Yep, for sure I use to have the exact same opinion a few years ago. I'm a huge believer in exercise for dogs, no matter the breed. However, I've adjusted my thinking a bit when it comes to disabled dogs or pugs in the summer heat.
I will say, that even by my standard, these pugs do get a lot of exercise. The older pug just can't walk the 3 miles or so that the younger pug can, so he is put in the stroller once he's tired out physically and then his brain gets a workout.

As for the bike trailer, they only use it when they are going on 10mile or so trail rides, so having the bike trailer means the pugs can go along instead of being stuck on the couch at home. 
They also do a lot of swimming, the old boy has his life jacket on, but he does 20 laps a day. Not bad for a 14 year old, arthritic old boy. The younger pug had a hip replacement at 7 months old, so exercise is vital for keeping her muscles strong and supple.

Kat - wetting the dogs down when it gets really hot makes a huge difference, I do it with Mol all the time. We get over 100deg here most days over summer here, with 99% humidity, so we are use to dealing with the heat - it does suck a lot of the time though!


----------



## Kat (Jul 12, 2011)

MollyWoppy, is that your pug? Such a cool photo! My friends dad has a pool and we did want to go there this summer, would be cool to see Ruby jump into a pool... if I was brave enough to let her haha. 

I know wetting a dog down does make a difference, but after a certain point I just want her to cool down by actually being in a cool place. 

I have heard of some scary pug stories because of heat, and the owners never saw it coming, they thought their pugs could handle it because they werent showing any outward signs of heat exhaustion. 

Even if I cant take Ruby outside for a walk on a freezing day, or a super hot and humid day, I play with her until she tires in the living room. Our living room is pretty huge, she has a lot of space to run around in, so enough tug of war and fetching can pull her through a day or two if needed. I always make sure she gets some form of physical activity.

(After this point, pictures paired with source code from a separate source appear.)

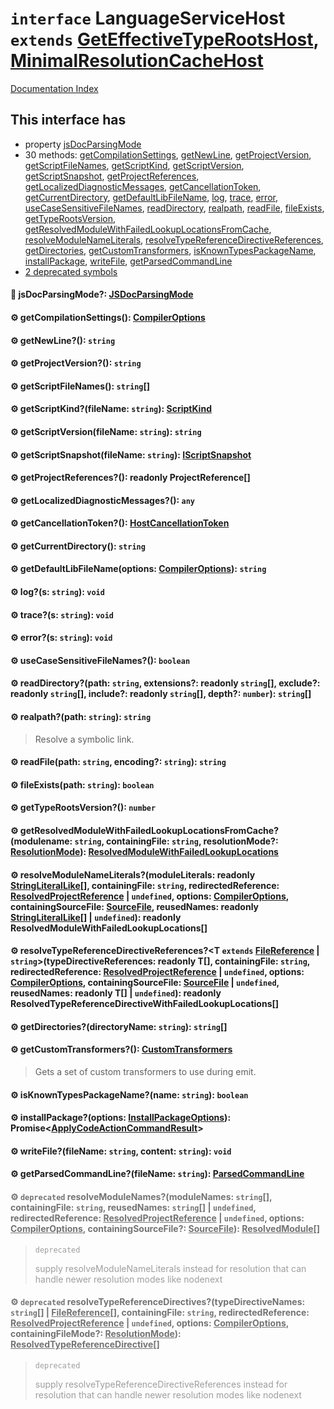 # `interface` LanguageServiceHost `extends` [GetEffectiveTypeRootsHost](../interface.GetEffectiveTypeRootsHost/README.md), [MinimalResolutionCacheHost](../interface.MinimalResolutionCacheHost/README.md)

[Documentation Index](../README.md)

## This interface has

- property [jsDocParsingMode](#-jsdocparsingmode-jsdocparsingmode)
- 30 methods:
[getCompilationSettings](#-getcompilationsettings-compileroptions),
[getNewLine](#-getnewline-string),
[getProjectVersion](#-getprojectversion-string),
[getScriptFileNames](#-getscriptfilenames-string),
[getScriptKind](#-getscriptkindfilename-string-scriptkind),
[getScriptVersion](#-getscriptversionfilename-string-string),
[getScriptSnapshot](#-getscriptsnapshotfilename-string-iscriptsnapshot),
[getProjectReferences](#-getprojectreferences-readonly-projectreference),
[getLocalizedDiagnosticMessages](#-getlocalizeddiagnosticmessages-any),
[getCancellationToken](#-getcancellationtoken-hostcancellationtoken),
[getCurrentDirectory](#-getcurrentdirectory-string),
[getDefaultLibFileName](#-getdefaultlibfilenameoptions-compileroptions-string),
[log](#-logs-string-void),
[trace](#-traces-string-void),
[error](#-errors-string-void),
[useCaseSensitiveFileNames](#-usecasesensitivefilenames-boolean),
[readDirectory](#-readdirectorypath-string-extensions-readonly-string-exclude-readonly-string-include-readonly-string-depth-number-string),
[realpath](#-realpathpath-string-string),
[readFile](#-readfilepath-string-encoding-string-string),
[fileExists](#-fileexistspath-string-boolean),
[getTypeRootsVersion](#-gettyperootsversion-number),
[getResolvedModuleWithFailedLookupLocationsFromCache](#-getresolvedmodulewithfailedlookuplocationsfromcachemodulename-string-containingfile-string-resolutionmode-resolutionmode-resolvedmodulewithfailedlookuplocations),
[resolveModuleNameLiterals](#-resolvemodulenameliteralsmoduleliterals-readonly-stringliterallike-containingfile-string-redirectedreference-resolvedprojectreference--undefined-options-compileroptions-containingsourcefile-sourcefile-reusednames-readonly-stringliterallike--undefined-readonly-resolvedmodulewithfailedlookuplocations),
[resolveTypeReferenceDirectiveReferences](#-resolvetypereferencedirectivereferencest-extends-filereference--stringtypedirectivereferences-readonly-t-containingfile-string-redirectedreference-resolvedprojectreference--undefined-options-compileroptions-containingsourcefile-sourcefile--undefined-reusednames-readonly-t--undefined-readonly-resolvedtypereferencedirectivewithfailedlookuplocations),
[getDirectories](#-getdirectoriesdirectoryname-string-string),
[getCustomTransformers](#-getcustomtransformers-customtransformers),
[isKnownTypesPackageName](#-isknowntypespackagenamename-string-boolean),
[installPackage](#-installpackageoptions-installpackageoptions-promiseapplycodeactioncommandresult),
[writeFile](#-writefilefilename-string-content-string-void),
[getParsedCommandLine](#-getparsedcommandlinefilename-string-parsedcommandline)
- [2 deprecated symbols](#-deprecated-resolvemodulenamesmodulenames-string-containingfile-string-reusednames-string--undefined-redirectedreference-resolvedprojectreference--undefined-options-compileroptions-containingsourcefile-sourcefile-resolvedmodule)


#### 📄 jsDocParsingMode?: [JSDocParsingMode](../enum.JSDocParsingMode/README.md)



#### ⚙ getCompilationSettings(): [CompilerOptions](../interface.CompilerOptions/README.md)



#### ⚙ getNewLine?(): `string`



#### ⚙ getProjectVersion?(): `string`



#### ⚙ getScriptFileNames(): `string`\[]



#### ⚙ getScriptKind?(fileName: `string`): [ScriptKind](../enum.ScriptKind/README.md)



#### ⚙ getScriptVersion(fileName: `string`): `string`



#### ⚙ getScriptSnapshot(fileName: `string`): [IScriptSnapshot](../interface.IScriptSnapshot/README.md)



#### ⚙ getProjectReferences?(): readonly ProjectReference\[]



#### ⚙ getLocalizedDiagnosticMessages?(): `any`



#### ⚙ getCancellationToken?(): [HostCancellationToken](../interface.HostCancellationToken/README.md)



#### ⚙ getCurrentDirectory(): `string`



#### ⚙ getDefaultLibFileName(options: [CompilerOptions](../interface.CompilerOptions/README.md)): `string`



#### ⚙ log?(s: `string`): `void`



#### ⚙ trace?(s: `string`): `void`



#### ⚙ error?(s: `string`): `void`



#### ⚙ useCaseSensitiveFileNames?(): `boolean`



#### ⚙ readDirectory?(path: `string`, extensions?: readonly `string`\[], exclude?: readonly `string`\[], include?: readonly `string`\[], depth?: `number`): `string`\[]



#### ⚙ realpath?(path: `string`): `string`

> Resolve a symbolic link.



#### ⚙ readFile(path: `string`, encoding?: `string`): `string`



#### ⚙ fileExists(path: `string`): `boolean`



#### ⚙ getTypeRootsVersion?(): `number`



#### ⚙ getResolvedModuleWithFailedLookupLocationsFromCache?(modulename: `string`, containingFile: `string`, resolutionMode?: [ResolutionMode](../type.ResolutionMode/README.md)): [ResolvedModuleWithFailedLookupLocations](../interface.ResolvedModuleWithFailedLookupLocations/README.md)



#### ⚙ resolveModuleNameLiterals?(moduleLiterals: readonly [StringLiteralLike](../type.StringLiteralLike/README.md)\[], containingFile: `string`, redirectedReference: [ResolvedProjectReference](../interface.ResolvedProjectReference/README.md) | `undefined`, options: [CompilerOptions](../interface.CompilerOptions/README.md), containingSourceFile: [SourceFile](../interface.SourceFile/README.md), reusedNames: readonly [StringLiteralLike](../type.StringLiteralLike/README.md)\[] | `undefined`): readonly ResolvedModuleWithFailedLookupLocations\[]



#### ⚙ resolveTypeReferenceDirectiveReferences?\<T `extends` [FileReference](../interface.FileReference/README.md) | `string`>(typeDirectiveReferences: readonly T\[], containingFile: `string`, redirectedReference: [ResolvedProjectReference](../interface.ResolvedProjectReference/README.md) | `undefined`, options: [CompilerOptions](../interface.CompilerOptions/README.md), containingSourceFile: [SourceFile](../interface.SourceFile/README.md) | `undefined`, reusedNames: readonly T\[] | `undefined`): readonly ResolvedTypeReferenceDirectiveWithFailedLookupLocations\[]



#### ⚙ getDirectories?(directoryName: `string`): `string`\[]



#### ⚙ getCustomTransformers?(): [CustomTransformers](../interface.CustomTransformers/README.md)

> Gets a set of custom transformers to use during emit.



#### ⚙ isKnownTypesPackageName?(name: `string`): `boolean`



#### ⚙ installPackage?(options: [InstallPackageOptions](../interface.InstallPackageOptions/README.md)): Promise\<[ApplyCodeActionCommandResult](../interface.ApplyCodeActionCommandResult/README.md)>



#### ⚙ writeFile?(fileName: `string`, content: `string`): `void`



#### ⚙ getParsedCommandLine?(fileName: `string`): [ParsedCommandLine](../interface.ParsedCommandLine/README.md)



<div style="opacity:0.6">

#### ⚙ `deprecated` resolveModuleNames?(moduleNames: `string`\[], containingFile: `string`, reusedNames: `string`\[] | `undefined`, redirectedReference: [ResolvedProjectReference](../interface.ResolvedProjectReference/README.md) | `undefined`, options: [CompilerOptions](../interface.CompilerOptions/README.md), containingSourceFile?: [SourceFile](../interface.SourceFile/README.md)): [ResolvedModule](../interface.ResolvedModule/README.md)\[]

> `deprecated`
> 
> supply resolveModuleNameLiterals instead for resolution that can handle newer resolution modes like nodenext



#### ⚙ `deprecated` resolveTypeReferenceDirectives?(typeDirectiveNames: `string`\[] | [FileReference](../interface.FileReference/README.md)\[], containingFile: `string`, redirectedReference: [ResolvedProjectReference](../interface.ResolvedProjectReference/README.md) | `undefined`, options: [CompilerOptions](../interface.CompilerOptions/README.md), containingFileMode?: [ResolutionMode](../type.ResolutionMode/README.md)): [ResolvedTypeReferenceDirective](../interface.ResolvedTypeReferenceDirective/README.md)\[]

> `deprecated`
> 
> supply resolveTypeReferenceDirectiveReferences instead for resolution that can handle newer resolution modes like nodenext



</div>

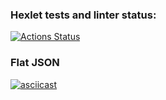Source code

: ### Hexlet tests and linter status:
[![Actions Status](https://github.com/Tatsianaana/frontend-project-46/actions/workflows/hexlet-check.yml/badge.svg)](https://github.com/Tatsianaana/frontend-project-46/actions)

### Flat JSON

[![asciicast](https://asciinema.org/a/opzVPmSHomBRNYviQiZTFlZwz.svg)](https://asciinema.org/a/opzVPmSHomBRNYviQiZTFlZwz)
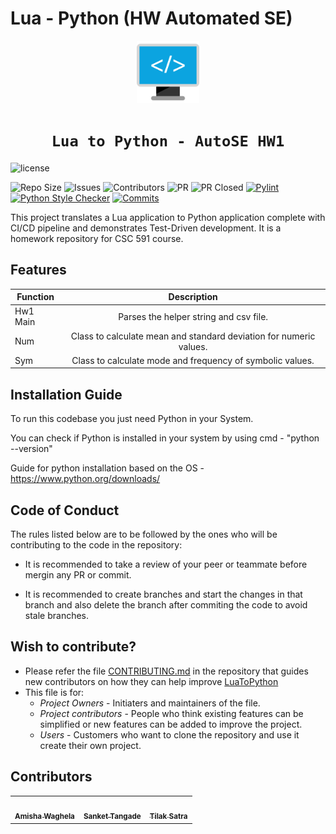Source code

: # Lua - Python (HW Automated SE)
<div align="center">
 <img src="./docs/code.svg" width="100px"></img>


 # `Lua to Python - AutoSE HW1`
 </div>

![license](https://img.shields.io/github/license/amisha-w/AutoSE-HW1-Lua)
<!-- [![test](https://github.com/amisha-w/AutoSE-HW1-Lua/actions/workflows/python_test_workflow.yml/badge.svg)](https://github.com/amisha-w/AutoSE-HW1-Lua/actions/workflows/python_test_workflow.yml) -->
![Repo Size](https://img.shields.io/github/repo-size/amisha-w/AutoSE-HW1-Lua)
![Issues](https://img.shields.io/github/issues/amisha-w/AutoSE-HW1-Lua)
![Contributors](https://img.shields.io/github/contributors/amisha-w/AutoSE-HW1-Lua?color=cyan)
![PR](https://img.shields.io/github/issues-pr/amisha-w/AutoSE-HW1-Lua?color=red)
![PR Closed](https://img.shields.io/github/issues-pr-closed-raw/amisha-w/AutoSE-HW1-lua?color=red)
[![Pylint](https://img.shields.io/github/actions/workflow/status/amisha-w/AutoSE-HW1-Lua/pylint.yml?label=Pylint)](https://github.com/amisha-w/AutoSE-HW1-Lua/actions/workflows/pylint.yml)
[![Python Style Checker](https://img.shields.io/github/actions/workflow/status/amisha-w/AutoSE-HW1-Lua/style_checker.yml?label=Style%20Checker)](https://github.com/amisha-w/AutoSE-HW1-Lua/actions/workflows/style_checker.yml)
[![Commits](https://img.shields.io/github/commit-activity/w/amisha-w/AutoSE-HW1-Lua)](https://github.com/amisha-w/AutoSE-HW1-Lua/graphs/commit-activity)

This project translates a Lua application to Python application complete with CI/CD pipeline and demonstrates Test-Driven development. It is a homework repository for CSC 591 course. 

## Features
| Function      |Description    |
| ------------- |:-------------:|
| Hw1 Main       | Parses the helper string and csv file. |
| Num       | Class to calculate mean and standard deviation for numeric values. |
| Sym      | Class to calculate mode and frequency of symbolic values. |

## Installation Guide

To run this codebase you just need Python in your System.

You can check if Python is installed in your system by using cmd - "python --version"

Guide for python installation based on the OS - https://www.python.org/downloads/

## Code of Conduct

The rules listed below are to be followed by the ones who will be contributing to the code in the repository:

- It is recommended to take a review of your peer or teammate before mergin any PR or commit.

- It is recommended to create branches and start the changes in that branch and also delete the branch after commiting the code to avoid stale branches.


## Wish to contribute?
- Please refer the file [CONTRIBUTING.md](https://github.com/amisha-w//AutoSE-HW1-Lua/blob/main/CONTRIBUTING.md) in the repository that guides new contributors on how they can help improve [LuaToPython](https://github.com/amisha-w//AutoSE-HW1-Lua)
- This file is for:
  - _Project Owners_ - Initiaters and maintainers of the file.
  - _Project contributors_ - People who think existing features can be simplified or new features can be added to improve the project.
  - _Users_ - Customers who want to clone the repository and use it create their own project.

## Contributors
  
<table>
  <tr>
  <td align="center"><a href="https://github.com/amisha-w"><img src="https://avatars.githubusercontent.com/amisha-w" width="100px;" alt=""/><br /><sub><b>Amisha Waghela</b></sub></a></td>
  <td align="center"><a href="https://github.com/sankettangade"><img src="https://avatars.githubusercontent.com/sankettangade" width="100px;" alt=""/><br /><sub><b>Sanket Tangade</b></sub></a></td>
  <td align="center"><a href="https://github.com/tilaksatra"><img src="https://avatars.githubusercontent.com/tilaksatra" width="100px;" alt=""/><br /><sub><b>Tilak Satra</b></sub></a></td>
  </tr>
</table>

I live by the lake, and on nice days I like to take her down to the lake and we climb up and down large rocks, both mental and physical excercise. I dont do just "sidewalk" walking if I have the chance to do more of a fun mental workout with her.


----------



## MollyWoppy (Mar 19, 2010)

No, I'd love to have her, but she's my friends young pug. I look after her a lot though. When it comes to overheating, we are pretty observant - when they are panting and the tongue goes wider towards the end and/or the sides start folding over, time to stop everything. But, these 2 can probably take a lot more heat than most pugs out there! They are cute dogs though, I never thought I'd be the type to like them, but I found out I do, they are certainly clowns, and, naughty! Actually, Ruby looks just like Lola, just a little darker around the eyes. She really is a cutie, you are lucky!


----------



## Kat (Jul 12, 2011)

So true, I never thought I would be a pug person lol. With their higher maintenance and wrinkle care, I never saw myself having one but it happened anyway :tongue:


----------



## twoisplenty (Nov 12, 2008)

Have you seen the cooling vests or collars? My mother uses a cooling vest on her pug and it really does work well. Here is a link to just one of the many companies that make them Cool Vest&#174 for Dog; Product Information I believe my mothers is made by Ruffwear Ruffwear Swamp Cooler


----------



## Noodlesmadison (Sep 18, 2011)

Noodles has a stroller because she cannot walk far (luxating patella) ad gets heat stroke extremely easy. We learned this the hard way this past summer. It was very bad. She has a flat face so she cannot be in heat long. I take offense to people that call me or my dog lazy. She walks and goes in the stroller or backpack(sherpa) when shes ready. I dont "parade" her around... Thats obnoxious to even say. Id rather look like an idiot with a healthy(ish)dog in a stroller than a dog in severe pain or a DEAD dog!


----------



## 1605 (May 27, 2009)

xellil said:


> When your dog has heart disease and cannot go long distances yet likes to come along, then yes, you get a stroller or carry her 80 percent of the time.
> 
> And when we walk in the summer, it's pretty darn hot to be holding a dog to your chest.
> 
> ...


Once again people are over-reacting.

Does someone who posts here REALLY have to put a disclaimer in their msg saying things like "of course this doesn't apply to people with animals who are disabled, have health issues..." 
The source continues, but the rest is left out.